* **TASK GOAL**: Print each entry in full, word for word, with no pictures in the result.

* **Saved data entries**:
##############################
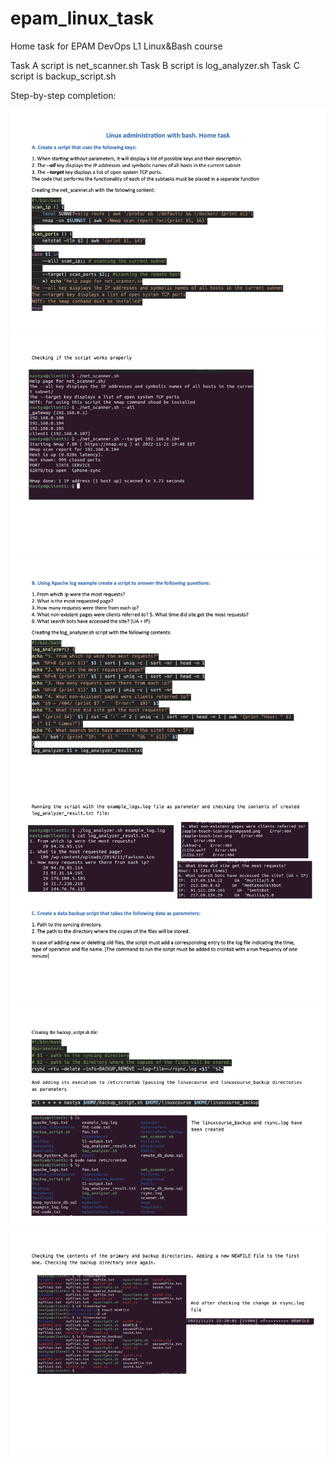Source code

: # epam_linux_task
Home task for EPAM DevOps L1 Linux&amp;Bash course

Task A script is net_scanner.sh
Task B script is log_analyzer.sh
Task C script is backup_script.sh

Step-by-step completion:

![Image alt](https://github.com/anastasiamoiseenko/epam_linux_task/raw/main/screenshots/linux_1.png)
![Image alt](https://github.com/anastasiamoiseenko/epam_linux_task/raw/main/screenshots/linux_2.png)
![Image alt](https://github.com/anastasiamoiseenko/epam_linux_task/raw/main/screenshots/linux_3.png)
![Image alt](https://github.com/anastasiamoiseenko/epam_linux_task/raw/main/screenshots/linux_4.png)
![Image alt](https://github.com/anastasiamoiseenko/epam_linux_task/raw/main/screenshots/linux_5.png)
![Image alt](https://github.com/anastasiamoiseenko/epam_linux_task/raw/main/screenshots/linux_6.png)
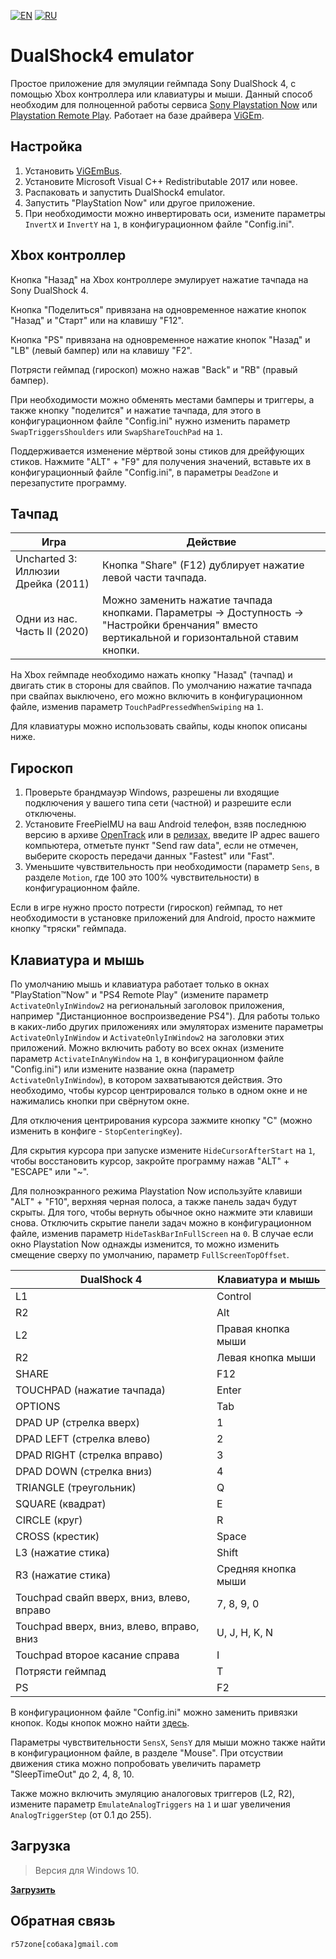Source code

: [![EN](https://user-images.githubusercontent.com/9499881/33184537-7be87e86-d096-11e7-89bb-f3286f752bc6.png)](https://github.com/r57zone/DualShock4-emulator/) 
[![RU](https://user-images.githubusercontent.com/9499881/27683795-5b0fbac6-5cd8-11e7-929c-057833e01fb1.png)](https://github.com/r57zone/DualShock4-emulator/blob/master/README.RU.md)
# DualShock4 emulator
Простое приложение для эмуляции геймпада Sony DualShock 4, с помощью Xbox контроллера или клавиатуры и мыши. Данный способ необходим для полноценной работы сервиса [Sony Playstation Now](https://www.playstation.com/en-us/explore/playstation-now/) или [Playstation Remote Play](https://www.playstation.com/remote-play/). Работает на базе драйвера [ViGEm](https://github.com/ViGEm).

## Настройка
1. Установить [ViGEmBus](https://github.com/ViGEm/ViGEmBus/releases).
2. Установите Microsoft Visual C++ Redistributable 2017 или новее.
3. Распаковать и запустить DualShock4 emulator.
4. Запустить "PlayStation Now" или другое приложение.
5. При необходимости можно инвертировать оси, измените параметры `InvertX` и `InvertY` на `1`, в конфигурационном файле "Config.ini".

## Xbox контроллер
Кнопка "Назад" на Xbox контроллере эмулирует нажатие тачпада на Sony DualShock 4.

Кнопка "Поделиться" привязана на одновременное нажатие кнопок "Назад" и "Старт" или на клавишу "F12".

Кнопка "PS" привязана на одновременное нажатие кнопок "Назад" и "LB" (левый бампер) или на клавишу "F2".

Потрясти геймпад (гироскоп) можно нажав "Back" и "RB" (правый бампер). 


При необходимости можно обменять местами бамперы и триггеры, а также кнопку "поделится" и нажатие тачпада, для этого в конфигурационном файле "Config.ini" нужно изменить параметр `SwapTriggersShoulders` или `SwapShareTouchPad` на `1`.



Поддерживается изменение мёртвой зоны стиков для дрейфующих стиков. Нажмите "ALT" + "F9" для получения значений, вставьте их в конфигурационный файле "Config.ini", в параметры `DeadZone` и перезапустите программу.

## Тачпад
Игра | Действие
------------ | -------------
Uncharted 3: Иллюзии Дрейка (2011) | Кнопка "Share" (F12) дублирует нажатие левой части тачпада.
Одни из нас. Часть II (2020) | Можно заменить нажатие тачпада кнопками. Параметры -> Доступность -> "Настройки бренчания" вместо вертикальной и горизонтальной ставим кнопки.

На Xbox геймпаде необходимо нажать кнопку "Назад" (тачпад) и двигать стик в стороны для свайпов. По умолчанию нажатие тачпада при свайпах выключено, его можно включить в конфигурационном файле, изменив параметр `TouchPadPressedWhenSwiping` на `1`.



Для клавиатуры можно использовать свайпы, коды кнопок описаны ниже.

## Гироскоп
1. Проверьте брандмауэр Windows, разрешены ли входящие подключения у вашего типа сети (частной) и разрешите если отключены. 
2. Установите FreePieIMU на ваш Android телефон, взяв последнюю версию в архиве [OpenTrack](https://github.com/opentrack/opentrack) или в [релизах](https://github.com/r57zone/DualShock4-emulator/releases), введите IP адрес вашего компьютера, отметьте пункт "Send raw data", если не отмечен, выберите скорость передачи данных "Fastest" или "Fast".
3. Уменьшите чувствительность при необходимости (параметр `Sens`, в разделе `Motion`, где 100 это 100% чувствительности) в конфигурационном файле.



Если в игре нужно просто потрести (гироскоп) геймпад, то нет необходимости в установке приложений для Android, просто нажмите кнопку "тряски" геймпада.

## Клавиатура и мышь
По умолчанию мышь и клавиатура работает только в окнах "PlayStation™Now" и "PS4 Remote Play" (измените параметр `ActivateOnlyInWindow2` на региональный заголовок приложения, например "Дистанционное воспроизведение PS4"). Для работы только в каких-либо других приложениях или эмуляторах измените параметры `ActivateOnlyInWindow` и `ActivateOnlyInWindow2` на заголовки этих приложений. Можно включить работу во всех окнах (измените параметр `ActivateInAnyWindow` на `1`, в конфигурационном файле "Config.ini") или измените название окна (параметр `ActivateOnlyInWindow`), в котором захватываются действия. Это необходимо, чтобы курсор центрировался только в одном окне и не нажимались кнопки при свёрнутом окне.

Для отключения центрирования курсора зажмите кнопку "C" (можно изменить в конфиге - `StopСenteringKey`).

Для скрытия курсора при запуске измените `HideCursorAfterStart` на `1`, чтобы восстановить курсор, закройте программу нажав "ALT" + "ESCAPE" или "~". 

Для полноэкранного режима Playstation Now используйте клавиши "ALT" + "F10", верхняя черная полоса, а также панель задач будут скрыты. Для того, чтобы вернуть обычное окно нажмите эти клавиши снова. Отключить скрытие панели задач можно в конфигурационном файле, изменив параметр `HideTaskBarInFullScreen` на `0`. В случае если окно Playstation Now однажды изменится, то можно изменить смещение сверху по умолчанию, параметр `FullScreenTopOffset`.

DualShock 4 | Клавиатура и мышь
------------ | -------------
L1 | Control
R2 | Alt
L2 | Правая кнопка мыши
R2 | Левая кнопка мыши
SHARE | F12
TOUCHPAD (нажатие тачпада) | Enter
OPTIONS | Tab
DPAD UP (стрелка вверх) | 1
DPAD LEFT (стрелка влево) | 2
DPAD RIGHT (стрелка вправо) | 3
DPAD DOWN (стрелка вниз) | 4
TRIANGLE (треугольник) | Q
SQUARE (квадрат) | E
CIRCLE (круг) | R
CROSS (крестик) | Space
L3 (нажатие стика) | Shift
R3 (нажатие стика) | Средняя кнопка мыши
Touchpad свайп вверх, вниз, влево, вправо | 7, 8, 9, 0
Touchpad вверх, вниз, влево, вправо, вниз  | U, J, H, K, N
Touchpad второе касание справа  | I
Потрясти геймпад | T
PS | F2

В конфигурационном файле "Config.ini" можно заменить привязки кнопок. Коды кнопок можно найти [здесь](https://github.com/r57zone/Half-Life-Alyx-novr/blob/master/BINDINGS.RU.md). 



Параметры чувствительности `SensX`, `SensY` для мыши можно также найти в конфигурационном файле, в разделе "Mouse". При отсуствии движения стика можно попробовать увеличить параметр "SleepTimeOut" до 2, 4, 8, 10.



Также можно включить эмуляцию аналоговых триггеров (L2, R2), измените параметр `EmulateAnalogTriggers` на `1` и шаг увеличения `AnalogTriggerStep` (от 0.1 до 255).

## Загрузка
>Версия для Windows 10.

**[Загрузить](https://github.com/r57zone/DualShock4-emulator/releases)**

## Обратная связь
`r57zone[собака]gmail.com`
##############################
* **RESULT BELOW**:
Source code

: # epam_linux_task
Home task for EPAM DevOps L1 Linux&amp;Bash course

Task A script is net_scanner.sh
Task B script is log_analyzer.sh
Task C script is backup_script.sh

Step-by-step completion:

![Image alt](https://github.com/anastasiamoiseenko/epam_linux_task/raw/main/screenshots/linux_1.png)
![Image alt](https://github.com/anastasiamoiseenko/epam_linux_task/raw/main/screenshots/linux_2.png)
![Image alt](https://github.com/anastasiamoiseenko/epam_linux_task/raw/main/screenshots/linux_3.png)
![Image alt](https://github.com/anastasiamoiseenko/epam_linux_task/raw/main/screenshots/linux_4.png)
![Image alt](https://github.com/anastasiamoiseenko/epam_linux_task/raw/main/screenshots/linux_5.png)
![Image alt](https://github.com/anastasiamoiseenko/epam_linux_task/raw/main/screenshots/linux_6.png)
Source code

: [![EN](https://user-images.githubusercontent.com/9499881/33184537-7be87e86-d096-11e7-89bb-f3286f752bc6.png)](https://github.com/r57zone/DualShock4-emulator/) 
[![RU](https://user-images.githubusercontent.com/9499881/27683795-5b0fbac6-5cd8-11e7-929c-057833e01fb1.png)](https://github.com/r57zone/DualShock4-emulator/blob/master/README.RU.md)
# DualShock4 emulator
Простое приложение для эмуляции геймпада Sony DualShock 4, с помощью Xbox контроллера или клавиатуры и мыши. Данный способ необходим для полноценной работы сервиса [Sony Playstation Now](https://www.playstation.com/en-us/explore/playstation-now/) или [Playstation Remote Play](https://www.playstation.com/remote-play/). Работает на базе драйвера [ViGEm](https://github.com/ViGEm).

## Настройка
1. Установить [ViGEmBus](https://github.com/ViGEm/ViGEmBus/releases).
2. Установите Microsoft Visual C++ Redistributable 2017 или новее.
3. Распаковать и запустить DualShock4 emulator.
4. Запустить "PlayStation Now" или другое приложение.
5. При необходимости можно инвертировать оси, измените параметры `InvertX` и `InvertY` на `1`, в конфигурационном файле "Config.ini".

## Xbox контроллер
Кнопка "Назад" на Xbox контроллере эмулирует нажатие тачпада на Sony DualShock 4.

Кнопка "Поделиться" привязана на одновременное нажатие кнопок "Назад" и "Старт" или на клавишу "F12".

Кнопка "PS" привязана на одновременное нажатие кнопок "Назад" и "LB" (левый бампер) или на клавишу "F2".

Потрясти геймпад (гироскоп) можно нажав "Back" и "RB" (правый бампер). 


При необходимости можно обменять местами бамперы и триггеры, а также кнопку "поделится" и нажатие тачпада, для этого в конфигурационном файле "Config.ini" нужно изменить параметр `SwapTriggersShoulders` или `SwapShareTouchPad` на `1`.



Поддерживается изменение мёртвой зоны стиков для дрейфующих стиков. Нажмите "ALT" + "F9" для получения значений, вставьте их в конфигурационный файле "Config.ini", в параметры `DeadZone` и перезапустите программу.

## Тачпад
Игра | Действие
------------ | -------------
Uncharted 3: Иллюзии Дрейка (2011) | Кнопка "Share" (F12) дублирует нажатие левой части тачпада.
Одни из нас. Часть II (2020) | Можно заменить нажатие тачпада кнопками. Параметры -> Доступность -> "Настройки бренчания" вместо вертикальной и горизонтальной ставим кнопки.

На Xbox геймпаде необходимо нажать кнопку "Назад" (тачпад) и двигать стик в стороны для свайпов. По умолчанию нажатие тачпада при свайпах выключено, его можно включить в конфигурационном файле, изменив параметр `TouchPadPressedWhenSwiping` на `1`.



Для клавиатуры можно использовать свайпы, коды кнопок описаны ниже.

## Гироскоп
1. Проверьте брандмауэр Windows, разрешены ли входящие подключения у вашего типа сети (частной) и разрешите если отключены. 
2. Установите FreePieIMU на ваш Android телефон, взяв последнюю версию в архиве [OpenTrack](https://github.com/opentrack/opentrack) или в [релизах](https://github.com/r57zone/DualShock4-emulator/releases), введите IP адрес вашего компьютера, отметьте пункт "Send raw data", если не отмечен, выберите скорость передачи данных "Fastest" или "Fast".
3. Уменьшите чувствительность при необходимости (параметр `Sens`, в разделе `Motion`, где 100 это 100% чувствительности) в конфигурационном файле.



Если в игре нужно просто потрести (гироскоп) геймпад, то нет необходимости в установке приложений для Android, просто нажмите кнопку "тряски" геймпада.

## Клавиатура и мышь
По умолчанию мышь и клавиатура работает только в окнах "PlayStation™Now" и "PS4 Remote Play" (измените параметр `ActivateOnlyInWindow2` на региональный заголовок приложения, например "Дистанционное воспроизведение PS4"). Для работы только в каких-либо других приложениях или эмуляторах измените параметры `ActivateOnlyInWindow` и `ActivateOnlyInWindow2` на заголовки этих приложений. Можно включить работу во всех окнах (измените параметр `ActivateInAnyWindow` на `1`, в конфигурационном файле "Config.ini") или измените название окна (параметр `ActivateOnlyInWindow`), в котором захватываются действия. Это необходимо, чтобы курсор центрировался только в одном окне и не нажимались кнопки при свёрнутом окне.

Для отключения центрирования курсора зажмите кнопку "C" (можно изменить в конфиге - `StopСenteringKey`).

Для скрытия курсора при запуске измените `HideCursorAfterStart` на `1`, чтобы восстановить курсор, закройте программу нажав "ALT" + "ESCAPE" или "~". 

Для полноэкранного режима Playstation Now используйте клавиши "ALT" + "F10", верхняя черная полоса, а также панель задач будут скрыты. Для того, чтобы вернуть обычное окно нажмите эти клавиши снова. Отключить скрытие панели задач можно в конфигурационном файле, изменив параметр `HideTaskBarInFullScreen` на `0`. В случае если окно Playstation Now однажды изменится, то можно изменить смещение сверху по умолчанию, параметр `FullScreenTopOffset`.

DualShock 4 | Клавиатура и мышь
------------ | -------------
L1 | Control
R2 | Alt
L2 | Правая кнопка мыши
R2 | Левая кнопка мыши
SHARE | F12
TOUCHPAD (нажатие тачпада) | Enter
OPTIONS | Tab
DPAD UP (стрелка вверх) | 1
DPAD LEFT (стрелка влево) | 2
DPAD RIGHT (стрелка вправо) | 3
DPAD DOWN (стрелка вниз) | 4
TRIANGLE (треугольник) | Q
SQUARE (квадрат) | E
CIRCLE (круг) | R
CROSS (крестик) | Space
L3 (нажатие стика) | Shift
R3 (нажатие стика) | Средняя кнопка мыши
Touchpad свайп вверх, вниз, влево, вправо | 7, 8, 9, 0
Touchpad вверх, вниз, влево, вправо, вниз  | U, J, H, K, N
Touchpad второе касание справа  | I
Потрясти геймпад | T
PS | F2

В конфигурационном файле "Config.ini" можно заменить привязки кнопок. Коды кнопок можно найти [здесь](https://github.com/r57zone/Half-Life-Alyx-novr/blob/master/BINDINGS.RU.md). 



Параметры чувствительности `SensX`, `SensY` для мыши можно также найти в конфигурационном файле, в разделе "Mouse". При отсуствии движения стика можно попробовать увеличить параметр "SleepTimeOut" до 2, 4, 8, 10.



Также можно включить эмуляцию аналоговых триггеров (L2, R2), измените параметр `EmulateAnalogTriggers` на `1` и шаг увеличения `AnalogTriggerStep` (от 0.1 до 255).

## Загрузка
>Версия для Windows 10.

**[Загрузить](https://github.com/r57zone/DualShock4-emulator/releases)**

## Обратная связь
`r57zone[собака]gmail.com`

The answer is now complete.